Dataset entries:

++++++++++

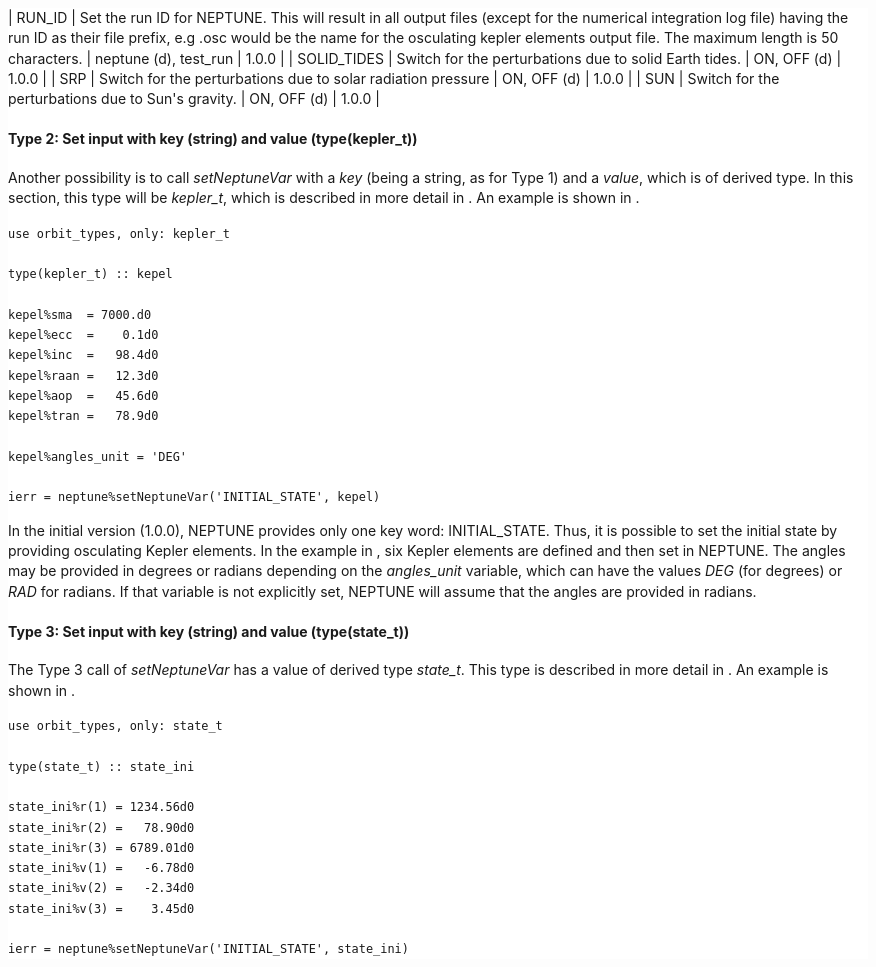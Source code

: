 | RUN\_ID                           | Set the run ID for NEPTUNE. This will result in all output files (except for the numerical integration log file) having the run ID as their file prefix, e.g <RUN-ID>.osc would be the name for the osculating kepler elements output file. The maximum length is 50 characters.                                                                                                                                                                                                                                                                                                                                                                                               | neptune (d), test\_run                | 1\.0.0     |
| SOLID\_TIDES                      | Switch for the perturbations due to solid Earth tides.                                                                                                                                                                                                                                                                                                                                                                                                                                                                                                                                                                                                                         | ON, OFF (d)                           | 1\.0.0     |
| SRP                               | Switch for the perturbations due to solar radiation pressure                                                                                                                                                                                                                                                                                                                                                                                                                                                                                                                                                                                                                   | ON, OFF (d)                           | 1\.0.0     |
| SUN                               | Switch for the perturbations due to Sun's gravity.                                                                                                                                                                                                                                                                                                                                                                                                                                                                                                                                                                                                                             | ON, OFF (d)                           | 1\.0.0     |

#### Type 2: Set input with key (string) and value (type(kepler\_t))

Another possibility is to call *setNeptuneVar* with a *key* (being a
string, as for Type 1) and a *value*, which is of derived type. In this
section, this type will be *kepler\_t*, which is described in more
detail in . An example is shown in .

``` {.fortran bgcolor="mintedbg"}
use orbit_types, only: kepler_t

type(kepler_t) :: kepel

kepel%sma  = 7000.d0
kepel%ecc  =    0.1d0
kepel%inc  =   98.4d0
kepel%raan =   12.3d0
kepel%aop  =   45.6d0
kepel%tran =   78.9d0

kepel%angles_unit = 'DEG'

ierr = neptune%setNeptuneVar('INITIAL_STATE', kepel)
```

In the initial version (1.0.0), NEPTUNE provides only one key word:
INITIAL\_STATE. Thus, it is possible to set the initial state by
providing osculating Kepler elements. In the example in , six Kepler
elements are defined and then set in NEPTUNE. The angles may be provided
in degrees or radians depending on the *angles\_unit* variable, which
can have the values *DEG* (for degrees) or *RAD* for radians. If that
variable is not explicitly set, NEPTUNE will assume that the angles are
provided in radians.

#### Type 3: Set input with key (string) and value (type(state\_t))

The Type 3 call of *setNeptuneVar* has a value of derived type
*state\_t*. This type is described in more detail in . An example is
shown in .

``` {.fortran bgcolor="mintedbg"}
use orbit_types, only: state_t

type(state_t) :: state_ini

state_ini%r(1) = 1234.56d0
state_ini%r(2) =   78.90d0
state_ini%r(3) = 6789.01d0
state_ini%v(1) =   -6.78d0
state_ini%v(2) =   -2.34d0
state_ini%v(3) =    3.45d0

ierr = neptune%setNeptuneVar('INITIAL_STATE', state_ini)
```
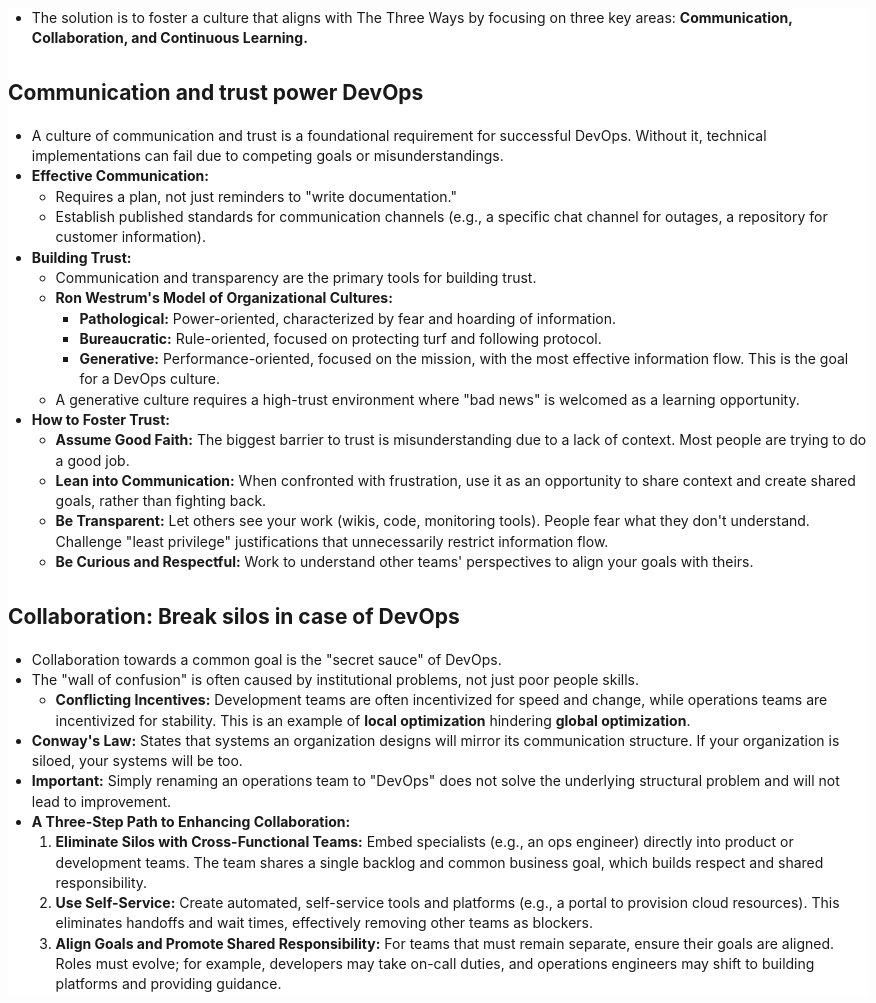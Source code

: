 - The solution is to foster a culture that aligns with The Three Ways by focusing on three key areas: **Communication, Collaboration, and Continuous Learning.**

## Communication and trust power DevOps

- A culture of communication and trust is a foundational requirement for successful DevOps. Without it, technical implementations can fail due to competing goals or misunderstandings.
- **Effective Communication:**
  - Requires a plan, not just reminders to "write documentation."
  - Establish published standards for communication channels (e.g., a specific chat channel for outages, a repository for customer information).
- **Building Trust:**
  - Communication and transparency are the primary tools for building trust.
  - **Ron Westrum's Model of Organizational Cultures:**
    - **Pathological:** Power-oriented, characterized by fear and hoarding of information.
    - **Bureaucratic:** Rule-oriented, focused on protecting turf and following protocol.
    - **Generative:** Performance-oriented, focused on the mission, with the most effective information flow. This is the goal for a DevOps culture.
  - A generative culture requires a high-trust environment where "bad news" is welcomed as a learning opportunity.
- **How to Foster Trust:**
  - **Assume Good Faith:** The biggest barrier to trust is misunderstanding due to a lack of context. Most people are trying to do a good job.
  - **Lean into Communication:** When confronted with frustration, use it as an opportunity to share context and create shared goals, rather than fighting back.
  - **Be Transparent:** Let others see your work (wikis, code, monitoring tools). People fear what they don't understand. Challenge "least privilege" justifications that unnecessarily restrict information flow.
  - **Be Curious and Respectful:** Work to understand other teams' perspectives to align your goals with theirs.

## Collaboration: Break silos in case of DevOps

- Collaboration towards a common goal is the "secret sauce" of DevOps.
- The "wall of confusion" is often caused by institutional problems, not just poor people skills.
  - **Conflicting Incentives:** Development teams are often incentivized for speed and change, while operations teams are incentivized for stability. This is an example of **local optimization** hindering **global optimization**.
- **Conway's Law:** States that systems an organization designs will mirror its communication structure. If your organization is siloed, your systems will be too.
- **Important:** Simply renaming an operations team to "DevOps" does not solve the underlying structural problem and will not lead to improvement.
- **A Three-Step Path to Enhancing Collaboration:**
  1.  **Eliminate Silos with Cross-Functional Teams:** Embed specialists (e.g., an ops engineer) directly into product or development teams. The team shares a single backlog and common business goal, which builds respect and shared responsibility.
  2.  **Use Self-Service:** Create automated, self-service tools and platforms (e.g., a portal to provision cloud resources). This eliminates handoffs and wait times, effectively removing other teams as blockers.
  3.  **Align Goals and Promote Shared Responsibility:** For teams that must remain separate, ensure their goals are aligned. Roles must evolve; for example, developers may take on-call duties, and operations engineers may shift to building platforms and providing guidance.
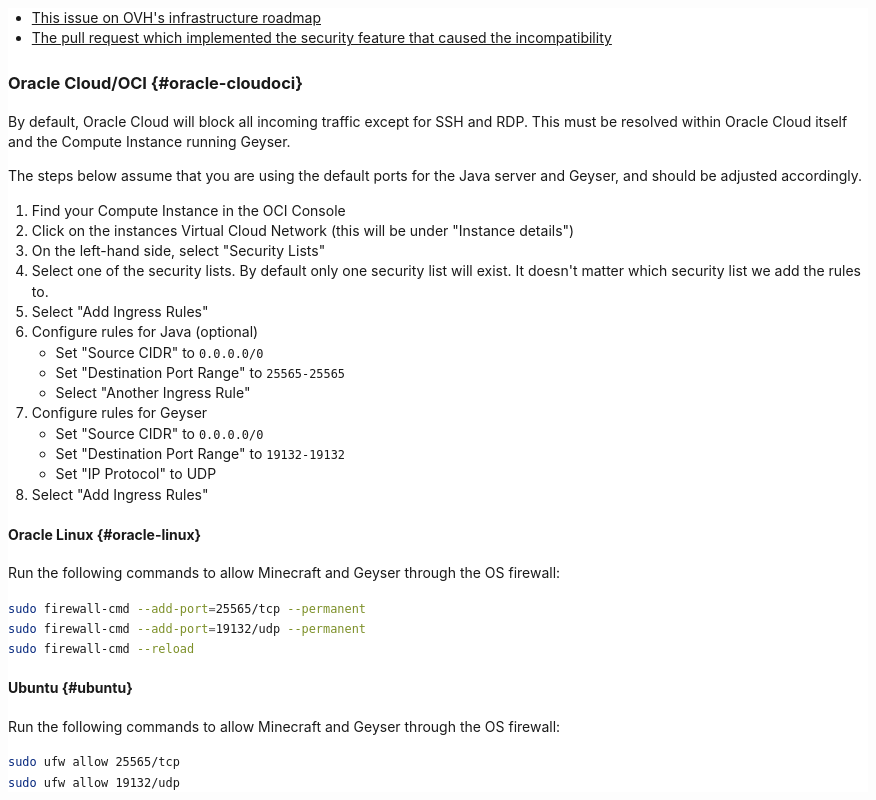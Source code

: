 - [This issue on OVH's infrastructure roadmap](https://github.com/ovh/infrastructure-roadmap/issues/186)
- [The pull request which implemented the security feature that caused the incompatibility](https://github.com/GeyserMC/Geyser/pull/4554)

### Oracle Cloud/OCI {#oracle-cloudoci}

By default, Oracle Cloud will block all incoming traffic except for SSH and RDP. This must be resolved within Oracle Cloud itself and the Compute Instance running Geyser.

The steps below assume that you are using the default ports for the Java server and Geyser, and should be adjusted accordingly.

1. Find your Compute Instance in the OCI Console
2. Click on the instances Virtual Cloud Network (this will be under "Instance details")
3. On the left-hand side, select "Security Lists"
4. Select one of the security lists. By default only one security list will exist. It doesn't matter which security list we add the rules to.
5. Select "Add Ingress Rules"
6. Configure rules for Java (optional)
   - Set "Source CIDR" to `0.0.0.0/0`
   - Set "Destination Port Range" to `25565-25565`
   - Select "Another Ingress Rule"
7. Configure rules for Geyser
   - Set "Source CIDR" to `0.0.0.0/0`
   - Set "Destination Port Range" to `19132-19132`
   - Set "IP Protocol" to UDP
8. Select "Add Ingress Rules"

#### Oracle Linux {#oracle-linux}

Run the following commands to allow Minecraft and Geyser through the OS firewall:

```bash
sudo firewall-cmd --add-port=25565/tcp --permanent
sudo firewall-cmd --add-port=19132/udp --permanent
sudo firewall-cmd --reload
```

#### Ubuntu {#ubuntu}

Run the following commands to allow Minecraft and Geyser through the OS firewall:

```bash
sudo ufw allow 25565/tcp
sudo ufw allow 19132/udp
```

++++++++++

**YOUR OBJECTIVE**
Verbatim repeat, images removed: give each entry again exactly as it reads.

**RESPONSE BELOW**
Source code

: | RUN\_ID                           | Set the run ID for NEPTUNE. This will result in all output files (except for the numerical integration log file) having the run ID as their file prefix, e.g <RUN-ID>.osc would be the name for the osculating kepler elements output file. The maximum length is 50 characters.                                                                                                                                                                                                                                                                                                                                                                                               | neptune (d), test\_run                | 1\.0.0     |
| SOLID\_TIDES                      | Switch for the perturbations due to solid Earth tides.                                                                                                                                                                                                                                                                                                                                                                                                                                                                                                                                                                                                                         | ON, OFF (d)                           | 1\.0.0     |
| SRP                               | Switch for the perturbations due to solar radiation pressure                                                                                                                                                                                                                                                                                                                                                                                                                                                                                                                                                                                                                   | ON, OFF (d)                           | 1\.0.0     |
| SUN                               | Switch for the perturbations due to Sun's gravity.                                                                                                                                                                                                                                                                                                                                                                                                                                                                                                                                                                                                                             | ON, OFF (d)                           | 1\.0.0     |

#### Type 2: Set input with key (string) and value (type(kepler\_t))

Another possibility is to call *setNeptuneVar* with a *key* (being a
string, as for Type 1) and a *value*, which is of derived type. In this
section, this type will be *kepler\_t*, which is described in more
detail in . An example is shown in .

``` {.fortran bgcolor="mintedbg"}
use orbit_types, only: kepler_t

type(kepler_t) :: kepel

kepel%sma  = 7000.d0
kepel%ecc  =    0.1d0
kepel%inc  =   98.4d0
kepel%raan =   12.3d0
kepel%aop  =   45.6d0
kepel%tran =   78.9d0

kepel%angles_unit = 'DEG'

ierr = neptune%setNeptuneVar('INITIAL_STATE', kepel)
```

In the initial version (1.0.0), NEPTUNE provides only one key word:
INITIAL\_STATE. Thus, it is possible to set the initial state by
providing osculating Kepler elements. In the example in , six Kepler
elements are defined and then set in NEPTUNE. The angles may be provided
in degrees or radians depending on the *angles\_unit* variable, which
can have the values *DEG* (for degrees) or *RAD* for radians. If that
variable is not explicitly set, NEPTUNE will assume that the angles are
provided in radians.

#### Type 3: Set input with key (string) and value (type(state\_t))

The Type 3 call of *setNeptuneVar* has a value of derived type
*state\_t*. This type is described in more detail in . An example is
shown in .

``` {.fortran bgcolor="mintedbg"}
use orbit_types, only: state_t

type(state_t) :: state_ini

state_ini%r(1) = 1234.56d0
state_ini%r(2) =   78.90d0
state_ini%r(3) = 6789.01d0
state_ini%v(1) =   -6.78d0
state_ini%v(2) =   -2.34d0
state_ini%v(3) =    3.45d0

ierr = neptune%setNeptuneVar('INITIAL_STATE', state_ini)
```
Source code

: - The solution is to foster a culture that aligns with The Three Ways by focusing on three key areas: **Communication, Collaboration, and Continuous Learning.**

## Communication and trust power DevOps

- A culture of communication and trust is a foundational requirement for successful DevOps. Without it, technical implementations can fail due to competing goals or misunderstandings.
- **Effective Communication:**
  - Requires a plan, not just reminders to "write documentation."
  - Establish published standards for communication channels (e.g., a specific chat channel for outages, a repository for customer information).
- **Building Trust:**
  - Communication and transparency are the primary tools for building trust.
  - **Ron Westrum's Model of Organizational Cultures:**
    - **Pathological:** Power-oriented, characterized by fear and hoarding of information.
    - **Bureaucratic:** Rule-oriented, focused on protecting turf and following protocol.
    - **Generative:** Performance-oriented, focused on the mission, with the most effective information flow. This is the goal for a DevOps culture.
  - A generative culture requires a high-trust environment where "bad news" is welcomed as a learning opportunity.
- **How to Foster Trust:**
  - **Assume Good Faith:** The biggest barrier to trust is misunderstanding due to a lack of context. Most people are trying to do a good job.
  - **Lean into Communication:** When confronted with frustration, use it as an opportunity to share context and create shared goals, rather than fighting back.
  - **Be Transparent:** Let others see your work (wikis, code, monitoring tools). People fear what they don't understand. Challenge "least privilege" justifications that unnecessarily restrict information flow.
  - **Be Curious and Respectful:** Work to understand other teams' perspectives to align your goals with theirs.

## Collaboration: Break silos in case of DevOps

- Collaboration towards a common goal is the "secret sauce" of DevOps.
- The "wall of confusion" is often caused by institutional problems, not just poor people skills.
  - **Conflicting Incentives:** Development teams are often incentivized for speed and change, while operations teams are incentivized for stability. This is an example of **local optimization** hindering **global optimization**.
- **Conway's Law:** States that systems an organization designs will mirror its communication structure. If your organization is siloed, your systems will be too.
- **Important:** Simply renaming an operations team to "DevOps" does not solve the underlying structural problem and will not lead to improvement.
- **A Three-Step Path to Enhancing Collaboration:**
  1.  **Eliminate Silos with Cross-Functional Teams:** Embed specialists (e.g., an ops engineer) directly into product or development teams. The team shares a single backlog and common business goal, which builds respect and shared responsibility.
  2.  **Use Self-Service:** Create automated, self-service tools and platforms (e.g., a portal to provision cloud resources). This eliminates handoffs and wait times, effectively removing other teams as blockers.
  3.  **Align Goals and Promote Shared Responsibility:** For teams that must remain separate, ensure their goals are aligned. Roles must evolve; for example, developers may take on-call duties, and operations engineers may shift to building platforms and providing guidance.
Source code

: - [This issue on OVH's infrastructure roadmap](https://github.com/ovh/infrastructure-roadmap/issues/186)
- [The pull request which implemented the security feature that caused the incompatibility](https://github.com/GeyserMC/Geyser/pull/4554)

### Oracle Cloud/OCI {#oracle-cloudoci}

By default, Oracle Cloud will block all incoming traffic except for SSH and RDP. This must be resolved within Oracle Cloud itself and the Compute Instance running Geyser.

The steps below assume that you are using the default ports for the Java server and Geyser, and should be adjusted accordingly.

1. Find your Compute Instance in the OCI Console
2. Click on the instances Virtual Cloud Network (this will be under "Instance details")
3. On the left-hand side, select "Security Lists"
4. Select one of the security lists. By default only one security list will exist. It doesn't matter which security list we add the rules to.
5. Select "Add Ingress Rules"
6. Configure rules for Java (optional)
   - Set "Source CIDR" to `0.0.0.0/0`
   - Set "Destination Port Range" to `25565-25565`
   - Select "Another Ingress Rule"
7. Configure rules for Geyser
   - Set "Source CIDR" to `0.0.0.0/0`
   - Set "Destination Port Range" to `19132-19132`
   - Set "IP Protocol" to UDP
8. Select "Add Ingress Rules"

#### Oracle Linux {#oracle-linux}

Run the following commands to allow Minecraft and Geyser through the OS firewall:

```bash
sudo firewall-cmd --add-port=25565/tcp --permanent
sudo firewall-cmd --add-port=19132/udp --permanent
sudo firewall-cmd --reload
```

#### Ubuntu {#ubuntu}

Run the following commands to allow Minecraft and Geyser through the OS firewall:

```bash
sudo ufw allow 25565/tcp
sudo ufw allow 19132/udp
```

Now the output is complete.